Sob a gestão de Andrei Rodrigues a Polícia Federal vetou nomeações e cancelou indicações da gestão anterior, com a justificativa de recuperar a corporação das mãos do bolsonarismo e do lava-jatismo.
Moretti, o número 2 da Abin, também é delegado federal e foi o número dois de Anderson Torres na Secretaria de Segurança do Distrito Federal, entre 2018 e 2021, tendo seguido o chefe no ingresso no governo Bolsonaro. Ele foi diretor de inteligência da PF em 2022, quando Torres era ministro da Justiça e Segurança Pública.
A relação entre Moretti e Andrei começou a estremecer antes mesmo da vitória de Lula. Moretti é apontado pela atual cúpula da PF como responsável por dificultar o trabalho da equipe de segurança de Lula durante a campanha eleitoral.
Moretti estava indicado para ser adido do órgão na França, mas acabou barrado por Andrei.
Fortunato, por sua vez, é servidor aposentado da Abin e ocupou cargos de chefia na agência durante a gestão do hoje deputado federal Alexandre Ramagem (PL-RJ), diretor do órgão no governo Bolsonaro e amigo da família do ex-presidente.

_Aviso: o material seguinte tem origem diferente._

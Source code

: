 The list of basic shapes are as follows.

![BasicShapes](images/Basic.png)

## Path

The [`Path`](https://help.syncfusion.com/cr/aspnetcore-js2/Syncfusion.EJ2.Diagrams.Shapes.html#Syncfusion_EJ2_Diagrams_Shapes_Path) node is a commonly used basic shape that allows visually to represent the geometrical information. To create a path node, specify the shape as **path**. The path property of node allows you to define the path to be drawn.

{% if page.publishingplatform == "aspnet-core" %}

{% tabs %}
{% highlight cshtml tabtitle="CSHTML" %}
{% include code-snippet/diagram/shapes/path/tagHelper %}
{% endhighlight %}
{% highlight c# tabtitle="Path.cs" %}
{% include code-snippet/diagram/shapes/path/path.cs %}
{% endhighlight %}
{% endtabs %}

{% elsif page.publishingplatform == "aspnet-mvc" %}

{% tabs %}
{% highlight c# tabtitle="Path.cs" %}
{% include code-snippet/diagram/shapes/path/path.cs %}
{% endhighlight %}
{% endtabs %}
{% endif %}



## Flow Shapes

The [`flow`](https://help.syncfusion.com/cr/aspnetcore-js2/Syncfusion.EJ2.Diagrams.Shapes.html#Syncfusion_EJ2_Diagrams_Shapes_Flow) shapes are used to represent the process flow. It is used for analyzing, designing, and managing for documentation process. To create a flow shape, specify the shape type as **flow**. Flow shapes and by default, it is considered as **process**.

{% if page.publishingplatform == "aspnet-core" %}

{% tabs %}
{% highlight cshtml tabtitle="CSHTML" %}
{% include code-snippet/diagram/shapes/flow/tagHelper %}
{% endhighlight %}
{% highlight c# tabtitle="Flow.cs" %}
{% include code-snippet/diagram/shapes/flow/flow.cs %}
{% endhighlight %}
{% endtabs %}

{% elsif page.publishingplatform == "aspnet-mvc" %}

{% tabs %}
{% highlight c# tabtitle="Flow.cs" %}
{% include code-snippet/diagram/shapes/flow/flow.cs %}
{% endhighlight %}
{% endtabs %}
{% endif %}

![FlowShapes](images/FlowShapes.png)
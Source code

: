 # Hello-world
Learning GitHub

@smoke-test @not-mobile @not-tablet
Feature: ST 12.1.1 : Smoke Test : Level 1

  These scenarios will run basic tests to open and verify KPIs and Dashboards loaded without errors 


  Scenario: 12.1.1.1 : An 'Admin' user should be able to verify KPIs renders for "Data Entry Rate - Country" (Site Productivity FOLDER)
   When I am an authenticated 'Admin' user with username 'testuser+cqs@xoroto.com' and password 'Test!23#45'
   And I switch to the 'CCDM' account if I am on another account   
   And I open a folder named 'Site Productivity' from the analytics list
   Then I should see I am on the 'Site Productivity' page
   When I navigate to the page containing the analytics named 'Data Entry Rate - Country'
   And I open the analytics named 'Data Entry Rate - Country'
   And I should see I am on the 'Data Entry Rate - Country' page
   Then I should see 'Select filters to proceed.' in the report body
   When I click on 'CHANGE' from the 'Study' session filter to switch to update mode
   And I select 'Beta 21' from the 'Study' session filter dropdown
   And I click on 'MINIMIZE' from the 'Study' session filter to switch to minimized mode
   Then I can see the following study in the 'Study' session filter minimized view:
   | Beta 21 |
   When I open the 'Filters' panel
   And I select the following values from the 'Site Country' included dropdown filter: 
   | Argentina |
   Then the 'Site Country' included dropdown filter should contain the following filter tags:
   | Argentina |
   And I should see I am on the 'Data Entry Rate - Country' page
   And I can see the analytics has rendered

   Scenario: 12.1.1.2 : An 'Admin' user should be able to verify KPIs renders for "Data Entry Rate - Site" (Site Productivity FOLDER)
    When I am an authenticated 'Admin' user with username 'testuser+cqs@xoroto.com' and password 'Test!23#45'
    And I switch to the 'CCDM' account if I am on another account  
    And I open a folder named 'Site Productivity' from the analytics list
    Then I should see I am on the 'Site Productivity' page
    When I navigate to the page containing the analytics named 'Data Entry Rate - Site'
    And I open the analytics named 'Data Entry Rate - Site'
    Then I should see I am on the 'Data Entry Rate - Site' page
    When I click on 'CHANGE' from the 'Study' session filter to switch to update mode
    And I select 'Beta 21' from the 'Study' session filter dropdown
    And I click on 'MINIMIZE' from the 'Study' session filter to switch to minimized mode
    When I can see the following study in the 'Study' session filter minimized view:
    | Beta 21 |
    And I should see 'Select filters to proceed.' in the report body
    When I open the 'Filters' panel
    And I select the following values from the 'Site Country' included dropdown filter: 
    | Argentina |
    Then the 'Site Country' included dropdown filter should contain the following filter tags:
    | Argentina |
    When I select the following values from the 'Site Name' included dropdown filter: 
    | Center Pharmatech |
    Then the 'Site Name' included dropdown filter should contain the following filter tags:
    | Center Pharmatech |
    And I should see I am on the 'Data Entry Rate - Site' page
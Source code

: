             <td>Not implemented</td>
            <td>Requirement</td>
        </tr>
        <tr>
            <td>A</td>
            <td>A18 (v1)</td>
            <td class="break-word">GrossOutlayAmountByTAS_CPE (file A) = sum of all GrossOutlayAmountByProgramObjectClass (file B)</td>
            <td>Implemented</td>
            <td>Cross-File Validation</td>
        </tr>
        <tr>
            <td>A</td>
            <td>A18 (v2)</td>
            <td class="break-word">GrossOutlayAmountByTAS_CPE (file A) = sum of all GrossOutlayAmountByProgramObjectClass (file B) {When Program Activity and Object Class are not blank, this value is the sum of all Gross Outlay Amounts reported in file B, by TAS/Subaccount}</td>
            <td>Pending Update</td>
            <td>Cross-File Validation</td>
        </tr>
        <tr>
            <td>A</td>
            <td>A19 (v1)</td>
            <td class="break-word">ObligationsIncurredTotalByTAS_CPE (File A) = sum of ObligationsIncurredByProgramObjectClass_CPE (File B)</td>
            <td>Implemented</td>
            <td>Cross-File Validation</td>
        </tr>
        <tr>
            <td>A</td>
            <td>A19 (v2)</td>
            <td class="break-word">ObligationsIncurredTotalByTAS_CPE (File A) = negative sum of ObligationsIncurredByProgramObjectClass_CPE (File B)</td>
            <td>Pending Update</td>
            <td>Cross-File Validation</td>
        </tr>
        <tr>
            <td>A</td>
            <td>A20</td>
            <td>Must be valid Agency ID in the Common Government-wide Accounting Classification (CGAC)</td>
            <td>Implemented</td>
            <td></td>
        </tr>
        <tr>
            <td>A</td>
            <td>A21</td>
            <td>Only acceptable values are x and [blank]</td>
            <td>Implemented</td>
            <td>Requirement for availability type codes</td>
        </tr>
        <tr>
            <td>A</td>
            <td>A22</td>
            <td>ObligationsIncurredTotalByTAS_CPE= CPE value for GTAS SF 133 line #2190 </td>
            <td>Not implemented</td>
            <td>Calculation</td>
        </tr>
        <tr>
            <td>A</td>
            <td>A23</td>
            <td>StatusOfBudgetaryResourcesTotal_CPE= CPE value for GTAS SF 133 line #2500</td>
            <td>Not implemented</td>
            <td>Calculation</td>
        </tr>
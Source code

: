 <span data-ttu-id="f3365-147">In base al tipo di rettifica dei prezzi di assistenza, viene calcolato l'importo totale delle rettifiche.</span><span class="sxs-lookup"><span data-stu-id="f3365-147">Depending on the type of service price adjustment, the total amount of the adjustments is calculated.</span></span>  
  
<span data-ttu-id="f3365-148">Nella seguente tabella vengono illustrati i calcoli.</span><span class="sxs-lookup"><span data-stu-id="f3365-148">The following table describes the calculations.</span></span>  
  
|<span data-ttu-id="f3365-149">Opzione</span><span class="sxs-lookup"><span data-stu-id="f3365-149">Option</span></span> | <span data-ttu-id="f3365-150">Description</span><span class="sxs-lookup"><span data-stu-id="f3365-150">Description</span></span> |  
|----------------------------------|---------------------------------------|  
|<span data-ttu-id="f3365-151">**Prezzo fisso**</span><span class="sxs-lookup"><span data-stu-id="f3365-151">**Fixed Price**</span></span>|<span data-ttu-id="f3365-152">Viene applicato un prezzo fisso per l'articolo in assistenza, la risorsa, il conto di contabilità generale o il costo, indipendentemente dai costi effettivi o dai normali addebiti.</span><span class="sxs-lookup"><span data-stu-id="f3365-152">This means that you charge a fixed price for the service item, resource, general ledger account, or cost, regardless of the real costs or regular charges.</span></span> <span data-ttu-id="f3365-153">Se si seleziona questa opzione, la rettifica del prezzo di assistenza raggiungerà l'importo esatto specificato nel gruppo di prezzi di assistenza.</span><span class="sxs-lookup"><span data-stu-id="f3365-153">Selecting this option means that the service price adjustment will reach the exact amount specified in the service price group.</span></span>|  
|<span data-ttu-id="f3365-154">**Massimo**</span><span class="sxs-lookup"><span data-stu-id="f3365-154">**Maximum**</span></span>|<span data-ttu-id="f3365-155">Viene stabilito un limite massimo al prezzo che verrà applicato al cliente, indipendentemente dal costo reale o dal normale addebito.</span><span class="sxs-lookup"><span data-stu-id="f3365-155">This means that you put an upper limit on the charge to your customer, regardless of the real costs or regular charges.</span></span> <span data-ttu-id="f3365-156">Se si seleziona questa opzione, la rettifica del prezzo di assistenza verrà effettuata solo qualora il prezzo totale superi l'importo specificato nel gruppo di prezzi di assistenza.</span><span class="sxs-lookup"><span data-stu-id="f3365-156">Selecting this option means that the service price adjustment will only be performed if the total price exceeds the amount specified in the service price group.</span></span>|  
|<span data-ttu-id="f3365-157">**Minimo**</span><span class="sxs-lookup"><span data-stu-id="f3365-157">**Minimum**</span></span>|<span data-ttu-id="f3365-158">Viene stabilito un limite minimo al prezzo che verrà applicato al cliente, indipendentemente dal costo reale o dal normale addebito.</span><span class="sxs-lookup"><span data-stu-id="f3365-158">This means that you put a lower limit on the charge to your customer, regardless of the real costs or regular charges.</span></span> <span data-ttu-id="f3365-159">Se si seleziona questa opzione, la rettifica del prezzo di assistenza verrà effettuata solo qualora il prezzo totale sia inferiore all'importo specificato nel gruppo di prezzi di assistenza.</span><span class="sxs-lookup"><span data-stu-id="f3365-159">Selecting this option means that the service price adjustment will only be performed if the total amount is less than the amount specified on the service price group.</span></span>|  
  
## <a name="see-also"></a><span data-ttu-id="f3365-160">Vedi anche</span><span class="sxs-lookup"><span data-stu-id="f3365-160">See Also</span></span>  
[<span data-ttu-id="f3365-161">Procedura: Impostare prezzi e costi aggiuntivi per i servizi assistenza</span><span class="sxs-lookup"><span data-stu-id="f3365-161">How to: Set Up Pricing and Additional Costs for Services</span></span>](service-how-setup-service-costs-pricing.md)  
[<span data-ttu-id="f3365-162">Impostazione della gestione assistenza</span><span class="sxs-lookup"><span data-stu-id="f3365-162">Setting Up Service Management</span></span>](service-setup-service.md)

Ele rompeu com Ramagem diante do desmantelamento da instituição, sobretudo das operações de contraespionagem, que estão no centro da atual investigação da PF.
Apesar do trabalho na gestão Bolsonaro, integrantes da Abin afirmam que Moretti e Fortunato não podem ser classificados como bolsonaristas e só viraram alvo de artilharia interna devido à disputa de poder dentro da área de inteligência e segurança pública do governo Lula.
A Abin atribui à gestão atual da PF, por exemplo, a decisão do senador Renan Calheiros (MDB-AL), presidente da Comissão de Relações Exteriores do Senado, de segurar a sabatina de Corrêa por quase dois meses no início do ano.
Renan não escondeu o descontentamento com Moretti e Fortunato nem mesmo durante a sabatina, mas disse a pessoas próximas que o próprio presidente da República tinha dado sinal verde às indicações de Corrêa na Abin.
“O senhor está ciente de que o sr. Paulo Maurício Fortunato, nomeado para a Secretaria de Planejamento e Gestão, é suspeito de tramas para grampear ilegalmente o ministro Gilmar Mendes, então presidente do Supremo Tribunal Federal?”, questionou o senador na ocasião.
“O Paulo Maurício tem um histórico de profissional: oficial de inteligência, com operações, vem de longos anos”, respondeu Corrêa. “Eu sou agente da Polícia Federal desde 1980. Se esse é um defeito, eu estou imprestável para qualquer governo que se deu de 1980 para cá; se o critério é o presidente da vez.”
A tentativa do grupo no entorno da cúpula da PF de evitar as nomeações na Abin acabou não dando certo devido ao argumento de Corrêa de que ambos ocuparam cargos de chefia na PF nos primeiros governos Lula e na gestão Dilma Rousseff (PT), além de serem de sua confiança.